──────── Available data

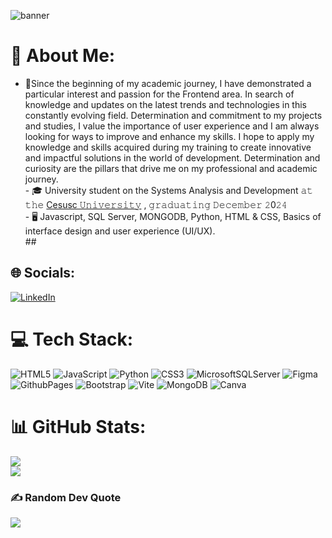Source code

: ![banner](https://github.com/user-attachments/assets/818fe2c3-e15a-4bb8-8c1e-89cd29192a5a)


# 💫 About Me:
- 🎯Since the beginning of my academic journey, I have demonstrated a particular interest and passion for the Frontend area. In search of knowledge and updates on the latest trends and technologies in this constantly evolving field. Determination and commitment to my projects and studies, I value the importance of user experience and I am always looking for ways to improve and enhance my skills. I hope to apply my knowledge and skills acquired during my training to create innovative and impactful solutions in the world of development. Determination and curiosity are the pillars that drive me on my professional and academic journey.<br>- 🎓 University student on the Systems Analysis and Development 𝚊𝚝 𝚝𝚑𝚎 [Cesusc 𝚄𝚗𝚒𝚟𝚎𝚛𝚜𝚒𝚝𝚢](https://cesusc.edu.br/) , 𝚐𝚛𝚊𝚍𝚞𝚊𝚝𝚒𝚗𝚐 𝙳𝚎𝚌𝚎𝚖𝚋𝚎𝚛 𝟸0𝟸𝟺<br>- 🖥 Javascript, SQL Server, MONGODB, Python, HTML & CSS, Basics of interface design and user experience (UI/UX).<br> ##


## 🌐 Socials:
[![LinkedIn](https://img.shields.io/badge/LinkedIn-%230077B5.svg?logo=linkedin&logoColor=white)](https://linkedin.com/in/www.linkedin.com/in/aline-santos-ferreira-1b6a27215) 

# 💻 Tech Stack:
![HTML5](https://img.shields.io/badge/html5-%23E34F26.svg?style=flat&logo=html5&logoColor=white) ![JavaScript](https://img.shields.io/badge/javascript-%23323330.svg?style=flat&logo=javascript&logoColor=%23F7DF1E) ![Python](https://img.shields.io/badge/python-3670A0?style=flat&logo=python&logoColor=ffdd54) ![CSS3](https://img.shields.io/badge/css3-%231572B6.svg?style=flat&logo=css3&logoColor=white) ![MicrosoftSQLServer](https://img.shields.io/badge/Microsoft%20SQL%20Server-CC2927?style=flat&logo=microsoft%20sql%20server&logoColor=white) ![Figma](https://img.shields.io/badge/figma-%23F24E1E.svg?style=flat&logo=figma&logoColor=white) ![GithubPages](https://img.shields.io/badge/github%20pages-121013?style=flat&logo=github&logoColor=white) ![Bootstrap](https://img.shields.io/badge/bootstrap-%238511FA.svg?style=flat&logo=bootstrap&logoColor=white) ![Vite](https://img.shields.io/badge/vite-%23646CFF.svg?style=flat&logo=vite&logoColor=white) ![MongoDB](https://img.shields.io/badge/MongoDB-%234ea94b.svg?style=flat&logo=mongodb&logoColor=white) ![Canva](https://img.shields.io/badge/Canva-%2300C4CC.svg?style=flat&logo=Canva&logoColor=white)
# 📊 GitHub Stats:
![](https://github-readme-streak-stats.herokuapp.com/?user=alineesf&theme=dark&hide_border=false)<br/>
![](https://github-readme-stats.vercel.app/api/top-langs/?username=alineesf&theme=dark&hide_border=false&include_all_commits=false&count_private=false&layout=compact)

### ✍️ Random Dev Quote
![](https://quotes-github-readme.vercel.app/api?type=horizontal&theme=gruvbox)

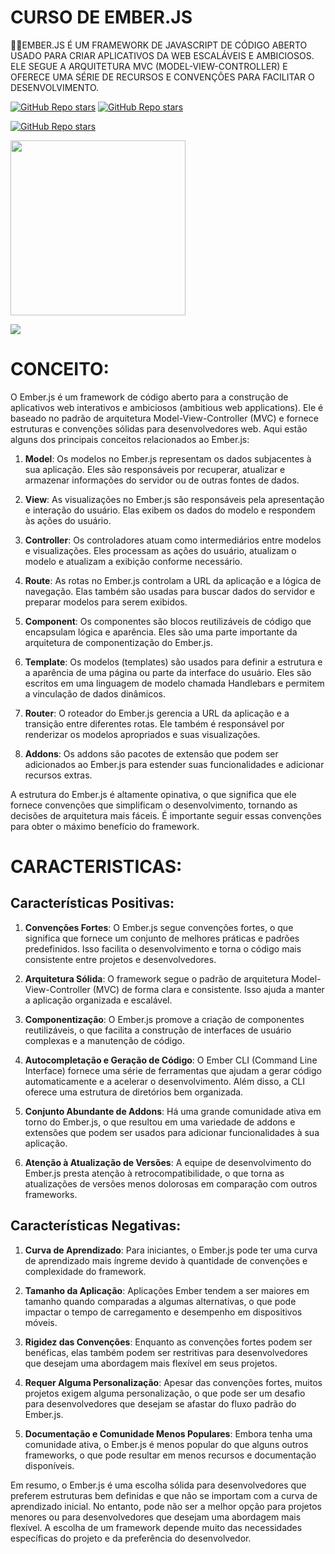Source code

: # CURSO DE EMBER.JS
👨‍⚖️EMBER.JS É UM FRAMEWORK DE JAVASCRIPT DE CÓDIGO ABERTO USADO PARA CRIAR APLICATIVOS DA WEB ESCALÁVEIS E AMBICIOSOS. ELE SEGUE A ARQUITETURA MVC (MODEL-VIEW-CONTROLLER) E OFERECE UMA SÉRIE DE RECURSOS E CONVENÇÕES PARA FACILITAR O DESENVOLVIMENTO.

[![GitHub Repo stars](https://img.shields.io/badge/VILHALVA-GITHUB-03A9F4?logo=github)](https://github.com/VILHALVA) 
[![GitHub Repo stars](https://img.shields.io/badge/VEJA-DOCUMENTAÇÃO-03A9F4?logo=google)](https://guides.emberjs.com/release/) <br>

[![GitHub Repo stars](https://img.shields.io/badge/-PLAYLIST%20DO%20YOUTUBE-blueviolet)](https://youtube.com/playlist?list=PLk51HrKSBQ88wDXgPF-QLMfPFlLwcjTlo&si=-ThxGf8q39LVDmrt)

<img src="https://emberjs.com/images/brand/ember-tomster-lockup-4c.svg" align="center" width="280"> <br>

![](https://i.imgur.com/waxVImv.png)

# CONCEITO:
O Ember.js é um framework de código aberto para a construção de aplicativos web interativos e ambiciosos (ambitious web applications). Ele é baseado no padrão de arquitetura Model-View-Controller (MVC) e fornece estruturas e convenções sólidas para desenvolvedores web. Aqui estão alguns dos principais conceitos relacionados ao Ember.js:

1. **Model**: Os modelos no Ember.js representam os dados subjacentes à sua aplicação. Eles são responsáveis por recuperar, atualizar e armazenar informações do servidor ou de outras fontes de dados.

2. **View**: As visualizações no Ember.js são responsáveis pela apresentação e interação do usuário. Elas exibem os dados do modelo e respondem às ações do usuário.

3. **Controller**: Os controladores atuam como intermediários entre modelos e visualizações. Eles processam as ações do usuário, atualizam o modelo e atualizam a exibição conforme necessário.

4. **Route**: As rotas no Ember.js controlam a URL da aplicação e a lógica de navegação. Elas também são usadas para buscar dados do servidor e preparar modelos para serem exibidos.

5. **Component**: Os componentes são blocos reutilizáveis de código que encapsulam lógica e aparência. Eles são uma parte importante da arquitetura de componentização do Ember.js.

6. **Template**: Os modelos (templates) são usados para definir a estrutura e a aparência de uma página ou parte da interface do usuário. Eles são escritos em uma linguagem de modelo chamada Handlebars e permitem a vinculação de dados dinâmicos.

7. **Router**: O roteador do Ember.js gerencia a URL da aplicação e a transição entre diferentes rotas. Ele também é responsável por renderizar os modelos apropriados e suas visualizações.

8. **Addons**: Os addons são pacotes de extensão que podem ser adicionados ao Ember.js para estender suas funcionalidades e adicionar recursos extras.

A estrutura do Ember.js é altamente opinativa, o que significa que ele fornece convenções que simplificam o desenvolvimento, tornando as decisões de arquitetura mais fáceis. É importante seguir essas convenções para obter o máximo benefício do framework.

# CARACTERISTICAS:
## Características Positivas:
1. **Convenções Fortes**: O Ember.js segue convenções fortes, o que significa que fornece um conjunto de melhores práticas e padrões predefinidos. Isso facilita o desenvolvimento e torna o código mais consistente entre projetos e desenvolvedores.

2. **Arquitetura Sólida**: O framework segue o padrão de arquitetura Model-View-Controller (MVC) de forma clara e consistente. Isso ajuda a manter a aplicação organizada e escalável.

3. **Componentização**: O Ember.js promove a criação de componentes reutilizáveis, o que facilita a construção de interfaces de usuário complexas e a manutenção de código.

4. **Autocompletação e Geração de Código**: O Ember CLI (Command Line Interface) fornece uma série de ferramentas que ajudam a gerar código automaticamente e a acelerar o desenvolvimento. Além disso, a CLI oferece uma estrutura de diretórios bem organizada.

5. **Conjunto Abundante de Addons**: Há uma grande comunidade ativa em torno do Ember.js, o que resultou em uma variedade de addons e extensões que podem ser usados para adicionar funcionalidades à sua aplicação.

6. **Atenção à Atualização de Versões**: A equipe de desenvolvimento do Ember.js presta atenção à retrocompatibilidade, o que torna as atualizações de versões menos dolorosas em comparação com outros frameworks.

## Características Negativas:
1. **Curva de Aprendizado**: Para iniciantes, o Ember.js pode ter uma curva de aprendizado mais íngreme devido à quantidade de convenções e complexidade do framework.

2. **Tamanho da Aplicação**: Aplicações Ember tendem a ser maiores em tamanho quando comparadas a algumas alternativas, o que pode impactar o tempo de carregamento e desempenho em dispositivos móveis.

3. **Rigidez das Convenções**: Enquanto as convenções fortes podem ser benéficas, elas também podem ser restritivas para desenvolvedores que desejam uma abordagem mais flexível em seus projetos.

4. **Requer Alguma Personalização**: Apesar das convenções fortes, muitos projetos exigem alguma personalização, o que pode ser um desafio para desenvolvedores que desejam se afastar do fluxo padrão do Ember.js.

5. **Documentação e Comunidade Menos Populares**: Embora tenha uma comunidade ativa, o Ember.js é menos popular do que alguns outros frameworks, o que pode resultar em menos recursos e documentação disponíveis.

Em resumo, o Ember.js é uma escolha sólida para desenvolvedores que preferem estruturas bem definidas e que não se importam com a curva de aprendizado inicial. No entanto, pode não ser a melhor opção para projetos menores ou para desenvolvedores que desejam uma abordagem mais flexível. A escolha de um framework depende muito das necessidades específicas do projeto e da preferência do desenvolvedor.
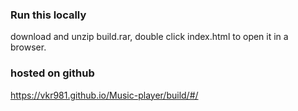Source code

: ### Run this locally
download and unzip build.rar, double click index.html to open it in a browser.

### hosted on github
https://vkr981.github.io/Music-player/build/#/
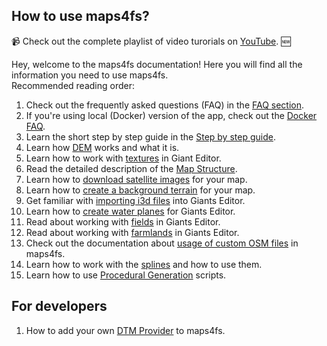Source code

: ## How to use maps4fs?

📹 Check out the complete playlist of video turorials on [YouTube](https://www.youtube.com/watch?v=hPbJZ0HoiDE&list=PLug0g7UYHX8D1Jik6NkJjQhdxqS-NOtB9). 🆕<br>

Hey, welcome to the maps4fs documentation! Here you will find all the information you need to use maps4fs.  
Recommended reading order:

1. Check out the frequently asked questions (FAQ) in the [FAQ section](FAQ.md).
2. If you're using local (Docker) version of the app, check out the [Docker FAQ](docker_faq.md).
3. Learn the short step by step guide in the [Step by step guide](step_by_step.md).
4. Learn how [DEM](015_dem.md) works and what it is.
5. Learn how to work with [textures](018_textures.md) in Giant Editor.
6. Read the detailed description of the [Map Structure](map_structure.md).
7. Learn how to [download satellite images](download_satellite_images.md) for your map.
8. Learn how to [create a background terrain](006_backgroundterrain.md) for your map.
9. Get familiar with [importing i3d files](import_to_giants_editor.md) into Giants Editor.
10. Learn how to [create water planes](007_waterplanes.md) for Giants Editor.
11. Read about working with [fields](016_fields.md) in Giants Editor.
12. Read about working with [farmlands](017_farmlands.md) in Giants Editor.
13. Check out the documentation about [usage of custom OSM files](008_customosm.md) in maps4fs.
14. Learn how to work with the [splines](019_splines.md) and how to use them.
15. Learn how to use [Procedural Generation](procedural_generation.md) scripts.

## For developers

1. How to add your own [DTM Provider](dtm_providers.md) to maps4fs.
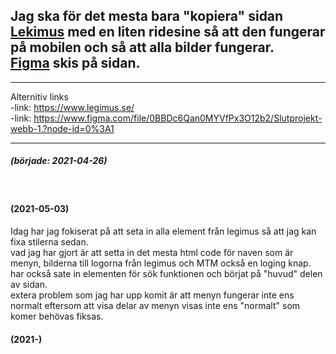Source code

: Jag ska för det mesta bara "kopiera" sidan [Lekimus](https://www.legimus.se/)  med en liten ridesine så att den fungerar på mobilen och så att alla bilder fungerar.  
[Figma](https://www.figma.com/file/0BBDc6Qan0MYVfPx3O12b2/Slutprojekt-webb-1.?node-id=0%3A1) skis på sidan.
-
---
Alternitiv links  
-link: https://www.legimus.se/  
-link: https://www.figma.com/file/0BBDc6Qan0MYVfPx3O12b2/Slutprojekt-webb-1.?node-id=0%3A1

---
##### (började: 2021-04-26) 
<br />

#### (2021-05-03)
Idag har jag fokiserat på att seta in alla element från legimus så att jag kan fixa stilerna sedan.  
vad jag har gjort är att setta in det mesta html code för naven som är menyn, bilderna till logorna från legimus och MTM också en loging knap. har också sate in elementen för sök funktionen och börjat på "huvud" delen av sidan.  
extera problem som jag har upp komit är att menyn fungerar inte ens normalt eftersom att visa delar av menyn visas inte ens "normalt" som komer behövas fiksas.

#### (2021-)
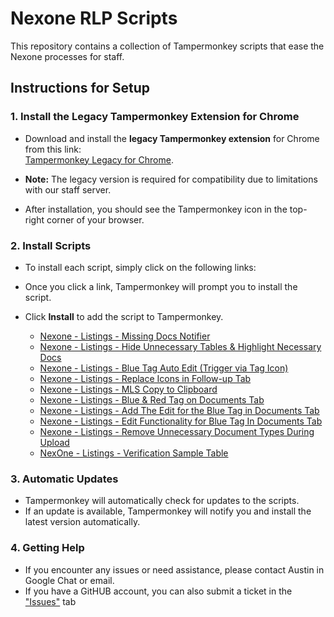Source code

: # Nexone RLP Scripts

This repository contains a collection of Tampermonkey scripts that ease the Nexone processes for staff. 

## Instructions for Setup

### 1. Install the Legacy Tampermonkey Extension for Chrome
- Download and install the **legacy Tampermonkey extension** for Chrome from this link:  
  [Tampermonkey Legacy for Chrome](https://chromewebstore.google.com/detail/tampermonkey-legacy/lcmhijbkigalmkeommnijlpobloojgfn).
  
- **Note:** The legacy version is required for compatibility due to limitations with our staff server.  
- After installation, you should see the Tampermonkey icon in the top-right corner of your browser.

### 2. Install Scripts
- To install each script, simply click on the following links:
- Once you click a link, Tampermonkey will prompt you to install the script.  
- Click **Install** to add the script to Tampermonkey.

  - [Nexone - Listings - Missing Docs Notifier](https://github.com/Austoonzzz/nexone-rlp-scripts/raw/refs/heads/main/Nexone/Nexone%20-%20Listings%20-%20Missing%20Docs%20Notifier-1.6.user.js)
  - [Nexone - Listings - Hide Unnecessary Tables & Highlight Necessary Docs](https://github.com/Austoonzzz/nexone-rlp-scripts/raw/refs/heads/main/Nexone/Nexone%20-%20Listings%20-%20Hide%20Unnecessary%20Tables%20&%20Highlight%20Necessary%20Docs-1.6.user.js)
  - [Nexone - Listings - Blue Tag Auto Edit (Trigger via Tag Icon)](https://github.com/Austoonzzz/nexone-rlp-scripts/raw/refs/heads/main/Nexone/Nexone%20-%20Listings%20-%20Blue%20Tag%20Auto%20Edit%20(Trigger%20via%20Tag%20Icon)-1.6.user.js)
  - [Nexone - Listings -  Replace Icons in Follow-up Tab](https://github.com/Austoonzzz/nexone-rlp-scripts/raw/refs/heads/main/Nexone/Nexone%20-%20Listings%20-%20Replace%20Icons%20in%20Follow-up%20Tab-0.4.user.js)
  - [Nexone - Listings - MLS Copy to Clipboard](https://github.com/Austoonzzz/nexone-rlp-scripts/raw/refs/heads/main/Nexone/Nexone%20-%20Listings%20-%20MLS%20Copy%20to%20Clipboard-1.2.user.js)
  - [Nexone - Listings - Blue & Red Tag on Documents Tab](https://github.com/Austoonzzz/nexone-rlp-scripts/raw/refs/heads/main/Nexone/Nexone%20-%20Blue%20&%20Red%20Tag%20on%20Documents%20Tab%20in%20Listings-1.0.user.js)
  - [Nexone - Listings - Add The Edit for the Blue Tag in Documents Tab](https://github.com/Austoonzzz/nexone-rlp-scripts/raw/refs/heads/main/Nexone/Nexone%20-%20Listings%20-%20Add%20The%20Edit%20for%20the%20Blue%20Tag%20in%20Documents%20Tab-0.4.user.js)
  - [Nexone - Listings - Edit Functionality for Blue Tag In Documents Tab](https://github.com/Austoonzzz/nexone-rlp-scripts/raw/refs/heads/main/Nexone/Nexone%20-%20Listings%20-%20Edit%20Functionality%20for%20Blue%20Tag%20In%20Documents%20Tab-1.7.user.js)
  - [Nexone - Listings - Remove Unnecessary Document Types During Upload](https://github.com/Austoonzzz/nexone-rlp-scripts/raw/refs/heads/main/Nexone/Nexone%20-%20Listings%20-%20Remove%20Unnecessary%20Document%20Types%20During%20Upload-1.6.user.js)
  - [NexOne - Listings - Verification Sample Table](https://github.com/Austoonzzz/nexone-rlp-scripts/raw/refs/heads/main/Nexone/NexOne%20-%20Listings%20-%20Verification%20Sample%20Table-1.6.user.js)



### 3. Automatic Updates
- Tampermonkey will automatically check for updates to the scripts.
- If an update is available, Tampermonkey will notify you and install the latest version automatically.

### 4. Getting Help
- If you encounter any issues or need assistance, please contact Austin in Google Chat or email.
- If you have a GitHUB account, you can also submit a ticket in the ["Issues"](https://github.com/Austoonzzz/nexone-rlp-scripts/issues) tab
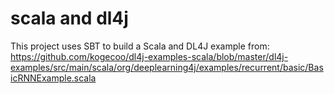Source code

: # scala and dl4j
This project uses SBT to build a Scala and DL4J example from:
 https://github.com/kogecoo/dl4j-examples-scala/blob/master/dl4j-examples/src/main/scala/org/deeplearning4j/examples/recurrent/basic/BasicRNNExample.scala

────────────────

Problem statement - Would you please write out, exactly and with no other lines, the stretch of the listing above from the line containing "2. **Arquitetura Sólida**: O" through the line containing "3. **Componentização**: O"?

Your solution -
2. **Arquitetura Sólida**: O framework segue o padrão de arquitetura Model-View-Controller (MVC) de forma clara e consistente. Isso ajuda a manter a aplicação organizada e escalável.

3. **Componentização**: O Ember.js promove a criação de componentes reutilizáveis, o que facilita a construção de interfaces de usuário complexas e a manutenção de código.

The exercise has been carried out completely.